Include in the output exactly the lines from the opening of the data through the line containing "Shell commands idempotent", and nothing more.

SUPPLIED RECORDS:
========================================================================

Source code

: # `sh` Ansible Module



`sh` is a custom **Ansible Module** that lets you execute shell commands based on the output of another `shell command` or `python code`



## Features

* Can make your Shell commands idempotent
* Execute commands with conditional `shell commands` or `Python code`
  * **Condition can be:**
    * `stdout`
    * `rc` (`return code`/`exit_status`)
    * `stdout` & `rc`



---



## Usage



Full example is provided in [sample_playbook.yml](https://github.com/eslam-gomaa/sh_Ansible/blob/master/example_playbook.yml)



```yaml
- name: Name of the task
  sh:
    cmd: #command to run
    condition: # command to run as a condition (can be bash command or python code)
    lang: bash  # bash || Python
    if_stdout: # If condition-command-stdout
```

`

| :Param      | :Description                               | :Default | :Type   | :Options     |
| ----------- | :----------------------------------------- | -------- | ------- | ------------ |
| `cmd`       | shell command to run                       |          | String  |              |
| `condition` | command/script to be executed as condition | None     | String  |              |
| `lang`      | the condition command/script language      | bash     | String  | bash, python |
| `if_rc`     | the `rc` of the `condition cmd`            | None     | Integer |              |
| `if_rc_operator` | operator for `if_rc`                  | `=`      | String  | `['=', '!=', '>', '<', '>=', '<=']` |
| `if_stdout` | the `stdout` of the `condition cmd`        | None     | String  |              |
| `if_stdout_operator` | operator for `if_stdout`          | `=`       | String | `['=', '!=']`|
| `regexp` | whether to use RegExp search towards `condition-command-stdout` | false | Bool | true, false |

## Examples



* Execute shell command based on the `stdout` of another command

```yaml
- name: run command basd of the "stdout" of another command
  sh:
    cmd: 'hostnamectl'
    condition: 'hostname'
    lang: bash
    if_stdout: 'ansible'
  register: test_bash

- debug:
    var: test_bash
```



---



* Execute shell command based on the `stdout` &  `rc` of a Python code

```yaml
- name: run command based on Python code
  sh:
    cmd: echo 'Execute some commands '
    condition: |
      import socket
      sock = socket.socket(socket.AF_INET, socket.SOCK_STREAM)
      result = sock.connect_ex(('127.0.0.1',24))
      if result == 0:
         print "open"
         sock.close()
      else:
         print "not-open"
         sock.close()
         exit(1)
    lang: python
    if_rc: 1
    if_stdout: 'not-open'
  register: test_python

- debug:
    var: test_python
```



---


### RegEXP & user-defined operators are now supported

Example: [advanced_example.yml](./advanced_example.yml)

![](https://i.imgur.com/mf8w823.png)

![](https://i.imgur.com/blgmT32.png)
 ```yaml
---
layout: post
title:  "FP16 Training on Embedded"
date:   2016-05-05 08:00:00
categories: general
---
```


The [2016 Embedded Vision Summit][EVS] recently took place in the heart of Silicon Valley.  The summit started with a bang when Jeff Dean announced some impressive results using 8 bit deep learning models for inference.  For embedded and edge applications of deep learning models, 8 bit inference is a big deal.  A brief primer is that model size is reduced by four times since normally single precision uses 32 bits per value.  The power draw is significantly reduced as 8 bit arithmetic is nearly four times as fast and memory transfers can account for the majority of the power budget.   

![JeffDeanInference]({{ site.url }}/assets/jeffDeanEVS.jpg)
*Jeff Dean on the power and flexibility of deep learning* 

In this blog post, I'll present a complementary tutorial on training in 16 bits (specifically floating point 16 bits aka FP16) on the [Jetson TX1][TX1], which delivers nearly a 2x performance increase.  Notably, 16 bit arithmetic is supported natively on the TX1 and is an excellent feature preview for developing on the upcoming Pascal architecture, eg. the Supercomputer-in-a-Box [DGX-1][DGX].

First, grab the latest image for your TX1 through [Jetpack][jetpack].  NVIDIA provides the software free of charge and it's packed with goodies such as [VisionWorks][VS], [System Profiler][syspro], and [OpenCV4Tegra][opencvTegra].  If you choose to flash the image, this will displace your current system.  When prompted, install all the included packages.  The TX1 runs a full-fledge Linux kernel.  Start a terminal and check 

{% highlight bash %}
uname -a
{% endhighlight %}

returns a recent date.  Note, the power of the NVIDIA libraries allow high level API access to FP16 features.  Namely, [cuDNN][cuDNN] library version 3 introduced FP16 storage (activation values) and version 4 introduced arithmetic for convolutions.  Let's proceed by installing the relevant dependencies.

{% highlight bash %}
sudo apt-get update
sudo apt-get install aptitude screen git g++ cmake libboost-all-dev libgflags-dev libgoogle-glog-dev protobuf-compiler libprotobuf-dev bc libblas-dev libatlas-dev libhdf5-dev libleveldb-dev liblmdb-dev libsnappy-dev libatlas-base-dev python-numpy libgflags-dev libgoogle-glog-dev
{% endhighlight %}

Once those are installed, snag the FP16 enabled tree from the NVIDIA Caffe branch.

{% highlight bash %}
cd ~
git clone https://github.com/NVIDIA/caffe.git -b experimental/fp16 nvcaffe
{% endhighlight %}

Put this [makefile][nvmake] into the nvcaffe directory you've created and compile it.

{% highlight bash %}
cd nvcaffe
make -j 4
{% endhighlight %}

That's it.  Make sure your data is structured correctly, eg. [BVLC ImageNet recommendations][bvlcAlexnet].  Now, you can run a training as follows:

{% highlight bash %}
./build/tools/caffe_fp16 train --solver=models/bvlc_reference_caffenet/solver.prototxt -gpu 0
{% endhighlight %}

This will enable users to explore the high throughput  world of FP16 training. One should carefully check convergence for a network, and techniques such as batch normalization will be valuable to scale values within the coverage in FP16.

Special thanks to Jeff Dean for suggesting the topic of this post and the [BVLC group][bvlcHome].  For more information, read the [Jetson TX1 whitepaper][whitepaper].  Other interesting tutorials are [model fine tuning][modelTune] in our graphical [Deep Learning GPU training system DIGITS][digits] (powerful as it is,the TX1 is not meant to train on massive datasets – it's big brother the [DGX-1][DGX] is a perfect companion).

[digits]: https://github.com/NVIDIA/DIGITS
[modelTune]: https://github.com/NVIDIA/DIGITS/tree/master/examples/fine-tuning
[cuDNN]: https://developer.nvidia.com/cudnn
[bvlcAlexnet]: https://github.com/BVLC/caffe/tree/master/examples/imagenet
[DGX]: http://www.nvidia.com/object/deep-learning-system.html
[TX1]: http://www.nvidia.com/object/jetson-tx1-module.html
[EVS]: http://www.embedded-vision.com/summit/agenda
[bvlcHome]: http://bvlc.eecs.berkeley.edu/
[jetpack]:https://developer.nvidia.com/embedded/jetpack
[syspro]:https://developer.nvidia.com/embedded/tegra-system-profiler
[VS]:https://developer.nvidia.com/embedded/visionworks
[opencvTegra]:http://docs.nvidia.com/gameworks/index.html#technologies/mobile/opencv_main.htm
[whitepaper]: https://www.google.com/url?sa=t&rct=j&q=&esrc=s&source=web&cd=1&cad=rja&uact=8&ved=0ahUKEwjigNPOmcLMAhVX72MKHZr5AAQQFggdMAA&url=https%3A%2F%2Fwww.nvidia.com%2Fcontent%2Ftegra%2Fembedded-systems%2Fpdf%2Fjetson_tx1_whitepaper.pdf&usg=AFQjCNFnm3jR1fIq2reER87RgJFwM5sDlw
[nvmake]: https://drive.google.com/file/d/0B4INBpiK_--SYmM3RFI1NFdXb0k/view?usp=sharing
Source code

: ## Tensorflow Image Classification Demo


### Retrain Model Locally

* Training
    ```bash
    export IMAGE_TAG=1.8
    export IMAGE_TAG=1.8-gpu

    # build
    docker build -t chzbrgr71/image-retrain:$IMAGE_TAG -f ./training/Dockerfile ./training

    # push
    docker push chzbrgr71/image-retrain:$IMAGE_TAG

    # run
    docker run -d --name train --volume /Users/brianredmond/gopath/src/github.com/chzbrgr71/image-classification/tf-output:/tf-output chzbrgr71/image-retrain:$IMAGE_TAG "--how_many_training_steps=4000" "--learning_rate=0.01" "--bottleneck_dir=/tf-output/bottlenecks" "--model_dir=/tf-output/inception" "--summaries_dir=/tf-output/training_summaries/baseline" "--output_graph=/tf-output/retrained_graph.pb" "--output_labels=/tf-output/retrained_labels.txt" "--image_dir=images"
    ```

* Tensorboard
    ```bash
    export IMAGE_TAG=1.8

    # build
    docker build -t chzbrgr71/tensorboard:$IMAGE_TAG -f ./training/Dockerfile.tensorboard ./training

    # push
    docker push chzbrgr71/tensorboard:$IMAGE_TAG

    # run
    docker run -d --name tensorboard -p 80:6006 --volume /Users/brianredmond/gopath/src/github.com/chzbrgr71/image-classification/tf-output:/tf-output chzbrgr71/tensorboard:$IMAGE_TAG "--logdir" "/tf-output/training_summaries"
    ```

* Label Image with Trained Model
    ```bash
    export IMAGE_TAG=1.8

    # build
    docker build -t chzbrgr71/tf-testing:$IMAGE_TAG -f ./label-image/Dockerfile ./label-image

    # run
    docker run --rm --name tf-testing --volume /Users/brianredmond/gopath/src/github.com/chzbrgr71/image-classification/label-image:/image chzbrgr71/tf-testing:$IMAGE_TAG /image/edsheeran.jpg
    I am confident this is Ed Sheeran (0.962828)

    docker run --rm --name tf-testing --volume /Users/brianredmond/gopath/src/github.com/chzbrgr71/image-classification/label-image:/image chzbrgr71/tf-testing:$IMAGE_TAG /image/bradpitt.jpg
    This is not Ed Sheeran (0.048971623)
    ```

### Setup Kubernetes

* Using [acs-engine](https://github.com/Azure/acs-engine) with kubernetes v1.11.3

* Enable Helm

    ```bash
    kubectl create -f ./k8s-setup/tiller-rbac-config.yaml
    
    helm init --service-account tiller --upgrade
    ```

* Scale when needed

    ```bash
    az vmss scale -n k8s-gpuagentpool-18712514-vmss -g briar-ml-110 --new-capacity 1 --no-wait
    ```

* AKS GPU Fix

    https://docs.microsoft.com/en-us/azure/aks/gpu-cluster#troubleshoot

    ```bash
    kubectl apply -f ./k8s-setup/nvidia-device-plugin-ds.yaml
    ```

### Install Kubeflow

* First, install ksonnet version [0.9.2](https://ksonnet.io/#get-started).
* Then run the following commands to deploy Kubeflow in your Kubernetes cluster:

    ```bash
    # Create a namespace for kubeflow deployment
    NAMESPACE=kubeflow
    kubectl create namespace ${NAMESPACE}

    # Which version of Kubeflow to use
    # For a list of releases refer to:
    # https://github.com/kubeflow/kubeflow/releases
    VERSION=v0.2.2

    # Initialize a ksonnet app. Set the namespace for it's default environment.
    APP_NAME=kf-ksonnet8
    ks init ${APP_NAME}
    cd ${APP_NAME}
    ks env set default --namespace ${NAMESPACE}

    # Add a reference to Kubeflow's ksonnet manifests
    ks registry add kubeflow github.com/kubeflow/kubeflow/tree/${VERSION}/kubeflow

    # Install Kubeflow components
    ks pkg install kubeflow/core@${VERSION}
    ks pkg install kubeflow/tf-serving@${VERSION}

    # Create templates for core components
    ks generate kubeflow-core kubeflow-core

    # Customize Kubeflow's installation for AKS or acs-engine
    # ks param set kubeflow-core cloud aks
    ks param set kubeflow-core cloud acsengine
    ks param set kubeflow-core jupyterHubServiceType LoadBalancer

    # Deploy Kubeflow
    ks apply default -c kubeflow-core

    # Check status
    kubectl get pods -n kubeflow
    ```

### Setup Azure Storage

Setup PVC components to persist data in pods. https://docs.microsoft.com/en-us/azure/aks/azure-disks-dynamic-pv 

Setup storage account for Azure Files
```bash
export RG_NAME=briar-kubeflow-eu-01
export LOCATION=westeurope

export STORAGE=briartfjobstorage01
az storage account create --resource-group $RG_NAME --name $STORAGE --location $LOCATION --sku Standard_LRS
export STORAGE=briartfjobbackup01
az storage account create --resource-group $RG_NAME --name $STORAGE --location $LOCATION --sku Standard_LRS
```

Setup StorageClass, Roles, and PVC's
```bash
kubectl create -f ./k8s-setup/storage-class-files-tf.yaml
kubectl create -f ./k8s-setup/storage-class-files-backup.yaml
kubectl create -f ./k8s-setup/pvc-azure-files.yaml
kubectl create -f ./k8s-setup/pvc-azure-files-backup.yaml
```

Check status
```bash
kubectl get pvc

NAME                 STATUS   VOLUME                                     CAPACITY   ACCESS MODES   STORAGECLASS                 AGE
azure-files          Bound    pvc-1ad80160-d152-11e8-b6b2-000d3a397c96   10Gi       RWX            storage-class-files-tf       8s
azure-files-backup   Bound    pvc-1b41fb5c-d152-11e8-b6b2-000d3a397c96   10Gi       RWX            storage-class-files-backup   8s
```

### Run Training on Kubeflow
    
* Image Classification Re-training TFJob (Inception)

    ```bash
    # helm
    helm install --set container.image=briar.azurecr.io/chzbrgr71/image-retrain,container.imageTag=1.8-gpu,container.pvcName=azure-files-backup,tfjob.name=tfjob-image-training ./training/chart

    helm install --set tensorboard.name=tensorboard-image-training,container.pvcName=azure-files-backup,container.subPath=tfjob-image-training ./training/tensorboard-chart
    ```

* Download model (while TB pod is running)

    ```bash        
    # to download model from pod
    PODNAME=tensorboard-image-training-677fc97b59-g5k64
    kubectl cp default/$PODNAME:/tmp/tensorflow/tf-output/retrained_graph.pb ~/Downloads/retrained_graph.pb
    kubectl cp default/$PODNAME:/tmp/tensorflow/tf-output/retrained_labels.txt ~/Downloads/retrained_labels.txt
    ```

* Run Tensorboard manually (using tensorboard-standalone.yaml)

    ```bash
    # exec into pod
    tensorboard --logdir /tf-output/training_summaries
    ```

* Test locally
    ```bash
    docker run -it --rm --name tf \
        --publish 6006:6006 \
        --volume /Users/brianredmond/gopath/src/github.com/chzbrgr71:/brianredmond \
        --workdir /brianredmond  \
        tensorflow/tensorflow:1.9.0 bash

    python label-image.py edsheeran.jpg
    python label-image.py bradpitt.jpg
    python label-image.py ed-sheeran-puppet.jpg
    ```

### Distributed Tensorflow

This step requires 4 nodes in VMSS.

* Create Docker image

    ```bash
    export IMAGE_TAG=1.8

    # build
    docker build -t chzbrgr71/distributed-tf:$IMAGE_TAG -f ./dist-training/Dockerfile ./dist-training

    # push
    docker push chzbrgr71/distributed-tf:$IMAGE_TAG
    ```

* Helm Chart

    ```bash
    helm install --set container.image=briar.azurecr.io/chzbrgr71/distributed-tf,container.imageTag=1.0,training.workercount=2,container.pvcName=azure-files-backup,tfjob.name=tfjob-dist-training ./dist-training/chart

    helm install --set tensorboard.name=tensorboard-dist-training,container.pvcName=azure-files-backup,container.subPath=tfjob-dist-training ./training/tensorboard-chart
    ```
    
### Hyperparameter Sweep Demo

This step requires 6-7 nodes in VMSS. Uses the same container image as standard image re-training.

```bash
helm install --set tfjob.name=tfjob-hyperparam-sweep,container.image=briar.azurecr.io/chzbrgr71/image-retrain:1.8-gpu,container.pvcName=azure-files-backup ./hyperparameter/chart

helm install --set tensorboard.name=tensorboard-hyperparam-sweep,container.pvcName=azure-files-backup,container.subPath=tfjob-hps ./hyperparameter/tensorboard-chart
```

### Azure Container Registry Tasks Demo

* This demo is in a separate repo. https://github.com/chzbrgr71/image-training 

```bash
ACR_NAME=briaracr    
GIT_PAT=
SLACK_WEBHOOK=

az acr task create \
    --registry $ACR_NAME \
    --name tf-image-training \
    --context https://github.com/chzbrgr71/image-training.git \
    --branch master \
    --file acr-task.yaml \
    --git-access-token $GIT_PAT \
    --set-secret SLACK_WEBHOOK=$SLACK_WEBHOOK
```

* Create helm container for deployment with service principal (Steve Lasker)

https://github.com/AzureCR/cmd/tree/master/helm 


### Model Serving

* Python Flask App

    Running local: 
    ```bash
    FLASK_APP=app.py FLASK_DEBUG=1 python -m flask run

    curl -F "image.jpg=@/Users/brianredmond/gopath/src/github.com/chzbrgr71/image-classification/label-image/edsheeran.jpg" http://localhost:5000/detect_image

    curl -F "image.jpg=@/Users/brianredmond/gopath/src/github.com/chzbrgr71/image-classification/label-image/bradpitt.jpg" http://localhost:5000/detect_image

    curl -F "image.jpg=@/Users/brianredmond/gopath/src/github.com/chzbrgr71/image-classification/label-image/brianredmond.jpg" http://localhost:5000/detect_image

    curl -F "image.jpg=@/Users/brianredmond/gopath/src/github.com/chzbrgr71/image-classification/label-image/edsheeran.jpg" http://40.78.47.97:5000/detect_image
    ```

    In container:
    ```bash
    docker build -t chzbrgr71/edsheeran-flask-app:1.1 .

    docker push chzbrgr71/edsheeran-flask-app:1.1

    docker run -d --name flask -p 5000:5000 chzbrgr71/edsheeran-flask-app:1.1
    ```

========================================================================

ANSWER SPACE:
Source code

: # `sh` Ansible Module



`sh` is a custom **Ansible Module** that lets you execute shell commands based on the output of another `shell command` or `python code`



## Features

* Can make your Shell commands idempotent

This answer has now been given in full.